Over time, many specialized areas of international law have developed, including, for example, international human rights law, international trade law, international environmental law, and the law of armed conflict.
While an argument may be made that this is shifting, international law has traditionally been state-centric, which is reflected by the fact that states are the predominant authors and subjects of international law. In some ways, this means that international law is created by states and (very often, but not always) for states. A notable exception to the latter aspect is international human rights law, which creates rights for individuals and groups of individuals. However, even then, the state still has a necessary role to play, as international human rights law imposes obligations on states to respect the rights of individuals who are subject to their jurisdiction.
States as the authors of international law
It falls to states to create international law because there is no global legislature to legislate or a world court to judicially determine the rules of international law. How international law is formed highlights the necessity of state consent, which, as I explore in more detail below, is important to keep in mind when thinking about international legal issues. State consent to the rules of international law is important because—at least in theory—all states enjoy sovereign equality within the international system. This means that they are supposed to be equal internationally and are supposed to be free to organize their internal affairs without undue interference from other states (albeit subject to any rules of international law that may constrain their actions).
The fact that states are the authors of international law is reflected in the primary sources of international law: conventions (also known as treaties) and customary international law. Treaties are international agreements among states. Somewhat like a contract among two or more states, treaties are focused on a certain issue and lay out the rules to which states have agreed regarding the subject matter of the treaty. The necessity of state consent to international law is illustrated through how treaties operate: a treaty is only binding on states that have signed and ratified it. Even then, unless the treaty provides otherwise, the treaty-based rules are only binding with respect to the mutual relations of states that are party to the same treaty. Finally, as long as it would not defeat the purpose of the treaty, states are able to make formal and public “reservations” to treaty-based rules, through which the state goes on the record that it refuses to be bound by a certain aspect of a treaty.
The second primary source of international law is customary international law. Customary international law is created by what states do and why they are doing it. Rules of customary international law arise when there is sufficient uniformity of practice among states (known as “state practice”) accompanied by “opinio juris sive neccessitas,” which is when the state undertakes the practice with the belief that the law obliges (or, in some instances, does not prohibit) the act or omission of the state in question. Once formed, these rules can have sweeping effect, as customary international law is generally binding on all states regardless of whether a specific state has engaged in the practice underlying the rule. An exception is when state is a “persistent objector” to a rule of customary international law, which means that the state has consistently indicated that it does not consider itself bound by the rule. In other words, the state’s actions have shown that it does not consent to the rule in question.

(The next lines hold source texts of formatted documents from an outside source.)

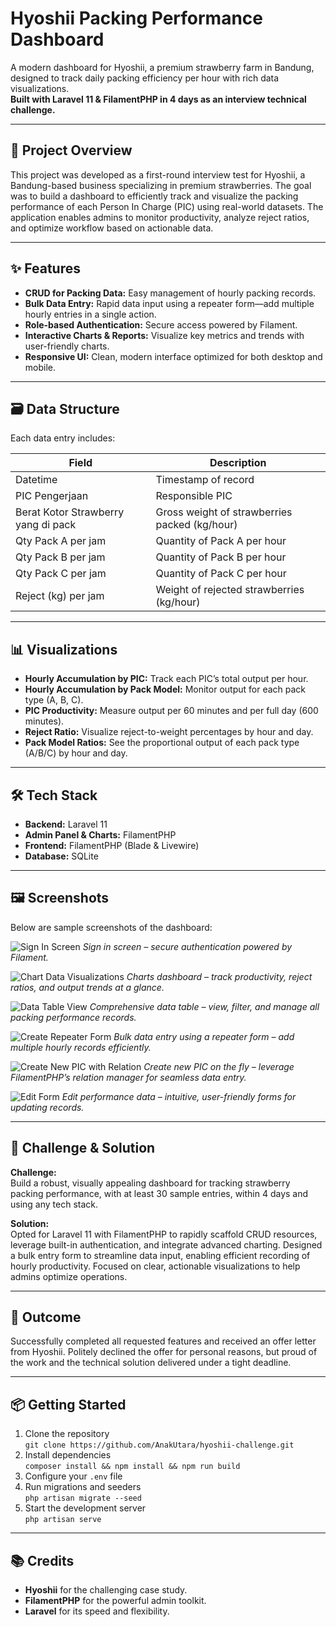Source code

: # Hyoshii Packing Performance Dashboard

A modern dashboard for Hyoshii, a premium strawberry farm in Bandung, designed to track daily packing efficiency per hour with rich data visualizations.  
**Built with Laravel 11 & FilamentPHP in 4 days as an interview technical challenge.**

---

## 📖 Project Overview

This project was developed as a first-round interview test for Hyoshii, a Bandung-based business specializing in premium strawberries. The goal was to build a dashboard to efficiently track and visualize the packing performance of each Person In Charge (PIC) using real-world datasets. The application enables admins to monitor productivity, analyze reject ratios, and optimize workflow based on actionable data.

---

## ✨ Features

- **CRUD for Packing Data:** Easy management of hourly packing records.
- **Bulk Data Entry:** Rapid data input using a repeater form—add multiple hourly entries in a single action.
- **Role-based Authentication:** Secure access powered by Filament.
- **Interactive Charts & Reports:** Visualize key metrics and trends with user-friendly charts.
- **Responsive UI:** Clean, modern interface optimized for both desktop and mobile.

---

## 🗃️ Data Structure

Each data entry includes:

| Field                                | Description                                      |
|-------------------------------------- |--------------------------------------------------|
| Datetime                             | Timestamp of record                              |
| PIC Pengerjaan                       | Responsible PIC                                  |
| Berat Kotor Strawberry yang di pack   | Gross weight of strawberries packed (kg/hour)    |
| Qty Pack A per jam                   | Quantity of Pack A per hour                      |
| Qty Pack B per jam                   | Quantity of Pack B per hour                      |
| Qty Pack C per jam                   | Quantity of Pack C per hour                      |
| Reject (kg) per jam                  | Weight of rejected strawberries (kg/hour)        |

---

## 📊 Visualizations

- **Hourly Accumulation by PIC:** Track each PIC’s total output per hour.
- **Hourly Accumulation by Pack Model:** Monitor output for each pack type (A, B, C).
- **PIC Productivity:** Measure output per 60 minutes and per full day (600 minutes).
- **Reject Ratio:** Visualize reject-to-weight percentages by hour and day.
- **Pack Model Ratios:** See the proportional output of each pack type (A/B/C) by hour and day.

---

## 🛠️ Tech Stack

- **Backend:** Laravel 11
- **Admin Panel & Charts:** FilamentPHP
- **Frontend:** FilamentPHP (Blade & Livewire)
- **Database:** SQLite

---

## 🖼️ Screenshots

Below are sample screenshots of the dashboard:

![Sign In Screen](https://github.com/user-attachments/assets/a5c8e509-346a-4d11-ac9f-6436617e264d)
*Sign in screen – secure authentication powered by Filament.*

![Chart Data Visualizations](https://github.com/user-attachments/assets/5c7afee0-e623-4e47-8373-32c7df0a8426)
*Charts dashboard – track productivity, reject ratios, and output trends at a glance.*

![Data Table View](https://github.com/user-attachments/assets/b68a8b21-a1a0-416d-babf-5cee40c42b3f)
*Comprehensive data table – view, filter, and manage all packing performance records.*

![Create Repeater Form](https://github.com/user-attachments/assets/221bf108-e46e-4fd7-beab-f353815bf603)
*Bulk data entry using a repeater form – add multiple hourly records efficiently.*

![Create New PIC with Relation](https://github.com/user-attachments/assets/dbdb2827-bdc7-4b82-b832-bf41823bfd0c)
*Create new PIC on the fly – leverage FilamentPHP’s relation manager for seamless data entry.*

![Edit Form](https://github.com/user-attachments/assets/c226d39f-48b3-477c-b9f4-3755a861b95f)
*Edit performance data – intuitive, user-friendly forms for updating records.*

---

## 🚀 Challenge & Solution

**Challenge:**  
Build a robust, visually appealing dashboard for tracking strawberry packing performance, with at least 30 sample entries, within 4 days and using any tech stack.

**Solution:**  
Opted for Laravel 11 with FilamentPHP to rapidly scaffold CRUD resources, leverage built-in authentication, and integrate advanced charting. Designed a bulk entry form to streamline data input, enabling efficient recording of hourly productivity. Focused on clear, actionable visualizations to help admins optimize operations.

---

## 📌 Outcome

Successfully completed all requested features and received an offer letter from Hyoshii. Politely declined the offer for personal reasons, but proud of the work and the technical solution delivered under a tight deadline.

---

## 📦 Getting Started

1. Clone the repository  
   `git clone https://github.com/AnakUtara/hyoshii-challenge.git`
2. Install dependencies  
   `composer install && npm install && npm run build`
3. Configure your `.env` file
4. Run migrations and seeders  
   `php artisan migrate --seed`
5. Start the development server  
   `php artisan serve`

---

## 📚 Credits

- **Hyoshii** for the challenging case study.
- **FilamentPHP** for the powerful admin toolkit.
- **Laravel** for its speed and flexibility.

Some rules of international law fall into the category of “jus cogens” (or “peremptory norms”). These rules may be considered the pinnacle of international law, as they are binding on all states and states may not lawfully deviate (or “derogate”) from these rules. Unlike regular customary international law, states cannot contract their way out of jus cogens norms through treaties and they cannot persistently object to a jus cogens rule. In addition, while customary international law may be subject to change in response to changes to state practice, jus cogens norms can only be displaced by another jus cogens norm. (Yes, such changes can be confusing and difficult to realize.) While there is a measure of debate regarding jus cogens, they are generally accepted to include things like the international prohibitions against crimes against humanity, torture, genocide, slavery, piracy, and the aggressive use or threat of force internationally.
The importance of state consent to international law is reinforced by the fact that court decisions and “the teachings of the most highly qualified publicists” (i.e., leading international law academics) are “subsidiary” or secondary sources of international law. As such, while these sources can help with identifying and interpreting rules of international law, they do not create international law. Take, for example, the International Court of Justice, which is often referred to informally as the “World Court.” While a decision of the Court may be influential in future cases, they are technically only binding on the states that are directly involved in the case.

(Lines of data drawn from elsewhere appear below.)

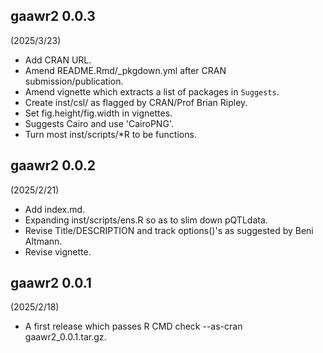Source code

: ## gaawr2 0.0.3

(2025/3/23)

* Add CRAN URL.
* Amend README.Rmd/_pkgdown.yml after CRAN submission/publication.
* Amend vignette which extracts a list of packages in `Suggests`.
* Create inst/csl/ as flagged by CRAN/Prof Brian Ripley.
* Set fig.height/fig.width in vignettes.
* Suggests Cairo and use 'CairoPNG'.
* Turn most inst/scripts/*R to be functions.

## gaawr2 0.0.2

(2025/2/21)

* Add index.md.
* Expanding inst/scripts/ens.R so as to slim down pQTLdata.
* Revise Title/DESCRIPTION and track options()'s as suggested by Beni Altmann.
* Revise vignette.

## gaawr2 0.0.1

(2025/2/18)

* A first release which passes R CMD check --as-cran gaawr2_0.0.1.tar.gz.
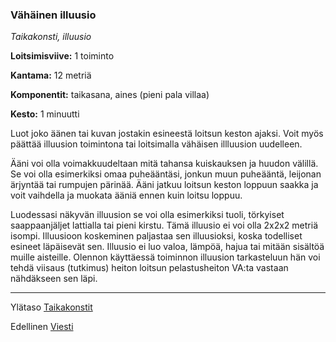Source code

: ### Vähäinen illuusio

*Taikakonsti, illuusio*

**Loitsimisviive:** 1 toiminto

**Kantama:** 12 metriä

**Komponentit:** taikasana, aines (pieni pala villaa)

**Kesto:** 1 minuutti

Luot joko äänen tai kuvan jostakin esineestä loitsun keston ajaksi. Voit myös päättää illuusion toimintona tai loitsimalla vähäisen illluusion uudelleen.

Ääni voi olla voimakkuudeltaan mitä tahansa kuiskauksen ja huudon välillä. Se voi olla esimerkiksi omaa puheääntäsi, jonkun muun puheääntä, leijonan ärjyntää tai rumpujen pärinää. Ääni jatkuu loitsun keston loppuun saakka ja voit vaihdella ja muokata ääniä ennen kuin loitsu loppuu.

Luodessasi näkyvän illuusion se voi olla esimerkiksi tuoli, törkyiset saappaanjäljet lattialla tai pieni kirstu. Tämä illuusio ei voi olla 2x2x2 metriä isompi. Illuusioon koskeminen paljastaa sen illuusioksi, koska todelliset esineet läpäisevät sen. Illuusio ei luo valoa, lämpöä, hajua tai mitään sisältöä muille aisteille. Olennon käyttäessä toiminnon illuusion tarkasteluun hän voi tehdä viisaus (tutkimus) heiton loitsun pelastusheiton VA:ta vastaan nähdäkseen sen läpi.

----

Ylätaso [Taikakonstit](0.piirin_taikakonstit.md)

Edellinen [Viesti](Viesti.md)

The Peace Palace, seat of the International Court of Justice, the Hague, Netherlands. The Court is the principal judicial body of the United Nations.
Photo by United Nations Photo on Flickr, CC BY-NC-ND 2.0
Underscoring the importance of state consent, the ICJ only has the jurisdiction to hear a dispute between states where both states have consented to being subject to proceedings at the ICJ. This requirement can severely curtail the cases that the Court is empowered to hear. The ICJ also has the jurisdiction to issue “advisory opinions” to the United Nations and its various sub-organs; however, these opinions are not strictly binding even though they often play an important practical role in clarifying and developing international law.

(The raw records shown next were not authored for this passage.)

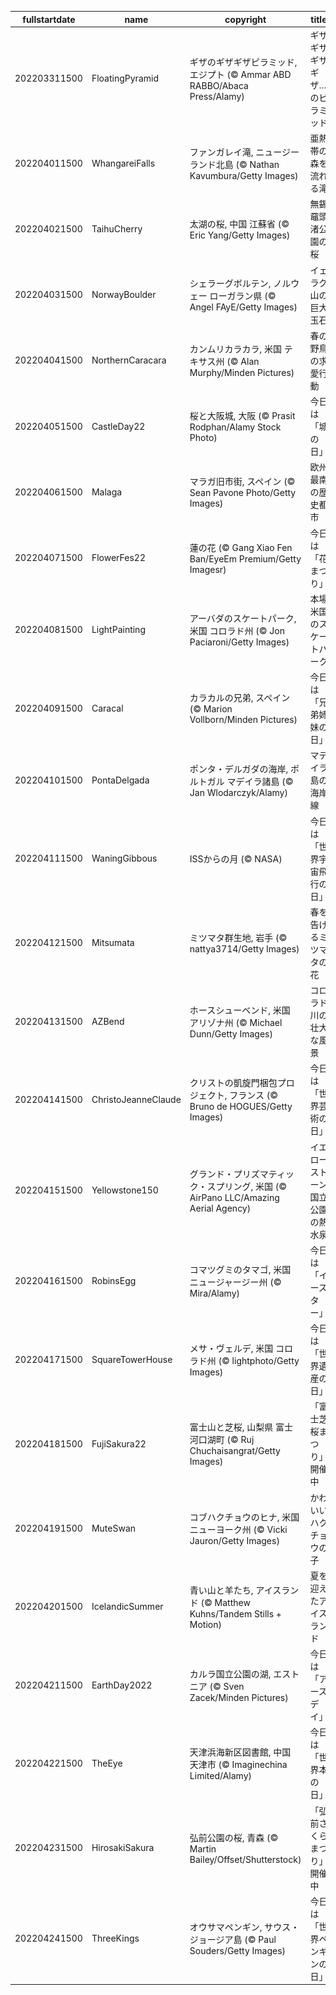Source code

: |fullstartdate|name|copyright|title|image|
|--|--|--|--|--|
202203311500|FloatingPyramid|ギザのギザギザピラミッド, エジプト (© Ammar ABD RABBO/Abaca Press/Alamy)|ギザギザギザギザ…のピラミッド|![](/ja-JP/2022/04/202203311500FloatingPyramid.jpg)|
202204011500|WhangareiFalls|ファンガレイ滝, ニュージーランド北島 (© Nathan Kavumbura/Getty Images)|亜熱帯の森を流れる滝|![](/ja-JP/2022/04/202204011500WhangareiFalls.jpg)|
202204021500|TaihuCherry|太湖の桜, 中国 江蘇省 (© Eric Yang/Getty Images)|無錫黿頭渚公園の桜|![](/ja-JP/2022/04/202204021500TaihuCherry.jpg)|
202204031500|NorwayBoulder|シェラーグボルテン, ノルウェー ローガラン県 (© Angel FAyE/Getty Images)|イェラグ山の巨大玉石|![](/ja-JP/2022/04/202204031500NorwayBoulder.jpg)|
202204041500|NorthernCaracara|カンムリカラカラ, 米国 テキサス州 (© Alan Murphy/Minden Pictures)|春の野鳥の求愛行動|![](/ja-JP/2022/04/202204041500NorthernCaracara.jpg)|
202204051500|CastleDay22|桜と大阪城, 大阪 (© Prasit Rodphan/Alamy Stock Photo)|今日は「城の日」|![](/ja-JP/2022/04/202204051500CastleDay22.jpg)|
202204061500|Malaga|マラガ旧市街, スペイン (© Sean Pavone Photo/Getty Images)|欧州最南の歴史都市|![](/ja-JP/2022/04/202204061500Malaga.jpg)|
202204071500|FlowerFes22|蓮の花 (© Gang Xiao Fen Ban/EyeEm Premium/Getty Imagesr)|今日は「花まつり」|![](/ja-JP/2022/04/202204071500FlowerFes22.jpg)|
202204081500|LightPainting|アーバダのスケートパーク, 米国 コロラド州 (© Jon Paciaroni/Getty Images)|本場米国のスケートパーク|![](/ja-JP/2022/04/202204081500LightPainting.jpg)|
202204091500|Caracal|カラカルの兄弟, スペイン (© Marion Vollborn/Minden Pictures)|今日は「兄弟姉妹の日」|![](/ja-JP/2022/04/202204091500Caracal.jpg)|
202204101500|PontaDelgada|ポンタ・デルガダの海岸, ポルトガル マデイラ諸島 (© Jan Wlodarczyk/Alamy)|マデイラ島の海岸線|![](/ja-JP/2022/04/202204101500PontaDelgada.jpg)|
202204111500|WaningGibbous|ISSからの月 (© NASA)|今日は「世界宇宙飛行の日」|![](/ja-JP/2022/04/202204111500WaningGibbous.jpg)|
202204121500|Mitsumata|ミツマタ群生地, 岩手 (© nattya3714/Getty Images)|春を告げるミツマタの花|![](/ja-JP/2022/04/202204121500Mitsumata.jpg)|
202204131500|AZBend|ホースシューベンド, 米国 アリゾナ州 (© Michael Dunn/Getty Images)|コロラド川の壮大な風景|![](/ja-JP/2022/04/202204131500AZBend.jpg)|
202204141500|ChristoJeanneClaude|クリストの凱旋門梱包プロジェクト, フランス (© Bruno de HOGUES/Getty Images)|今日は「世界芸術の日」|![](/ja-JP/2022/04/202204141500ChristoJeanneClaude.jpg)|
202204151500|Yellowstone150|グランド・プリズマティック・スプリング, 米国 (© AirPano LLC/Amazing Aerial Agency)|イエローストーン国立公園の熱水泉|![](/ja-JP/2022/04/202204151500Yellowstone150.jpg)|
202204161500|RobinsEgg|コマツグミのタマゴ, 米国 ニュージャージー州 (© Mira/Alamy)|今日は「イースター」|![](/ja-JP/2022/04/202204161500RobinsEgg.jpg)|
202204171500|SquareTowerHouse|メサ・ヴェルデ, 米国 コロラド州 (© lightphoto/Getty Images)|今日は「世界遺産の日」|![](/ja-JP/2022/04/202204171500SquareTowerHouse.jpg)|
202204181500|FujiSakura22|富士山と芝桜, 山梨県 富士河口湖町 (© Ruj Chuchaisangrat/Getty Images)|「富士芝桜まつり」開催中|![](/ja-JP/2022/04/202204181500FujiSakura22.jpg)|
202204191500|MuteSwan|コブハクチョウのヒナ, 米国 ニューヨーク州 (© Vicki Jauron/Getty Images)|かわいいハクチョウの子|![](/ja-JP/2022/04/202204191500MuteSwan.jpg)|
202204201500|IcelandicSummer|青い山と羊たち, アイスランド (© Matthew Kuhns/Tandem Stills + Motion)|夏を迎えたアイスランド|![](/ja-JP/2022/04/202204201500IcelandicSummer.jpg)|
202204211500|EarthDay2022|カルラ国立公園の湖, エストニア  (© Sven Zacek/Minden Pictures)|今日は「アースデイ」|![](/ja-JP/2022/04/202204211500EarthDay2022.jpg)|
202204221500|TheEye|天津浜海新区図書館, 中国 天津市 (© Imaginechina Limited/Alamy)|今日は「世界本の日」|![](/ja-JP/2022/04/202204221500TheEye.jpg)|
202204231500|HirosakiSakura|弘前公園の桜, 青森 (© Martin Bailey/Offset/Shutterstock)|「弘前さくらまつり」開催中|![](/ja-JP/2022/04/202204231500HirosakiSakura.jpg)|
202204241500|ThreeKings|オウサマペンギン, サウス・ジョージア島 (© Paul Souders/Getty Images)|今日は「世界ペンギンの日」|![](/ja-JP/2022/04/202204241500ThreeKings.jpg)|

States as the subjects of international law
As noted above, states are both the authors and, generally, the subjects of international law. States are the subjects of international law because the law primarily gives rise to internationally binding obligations for states that restrict the actions that one state may lawfully take vis-à-vis another state (or, in some cases, individuals or groups of individuals).
Increasingly, however, there is a greater capacity for persons (in both the “natural” sense with individuals and the “legal” sense with transnational corporations, international organizations, non-governmental organizations, etc.) to act globally. The ability to act globally, however, does not result in these non-state actors becoming automatic subjects of international law with enforceable international rights or the ability to bring claims against states. Underscoring, again, the historical primacy of states in international law, the extent to which non-state actors may be considered subjects of international law or enjoy enforceable international legal rights depends on the extent to which states have granted non-state actors such rights through treaties or customary international law. As a result, international organizations—like the United Nations—are created by treaties and must operate within the confines of the powers that states have granted to them.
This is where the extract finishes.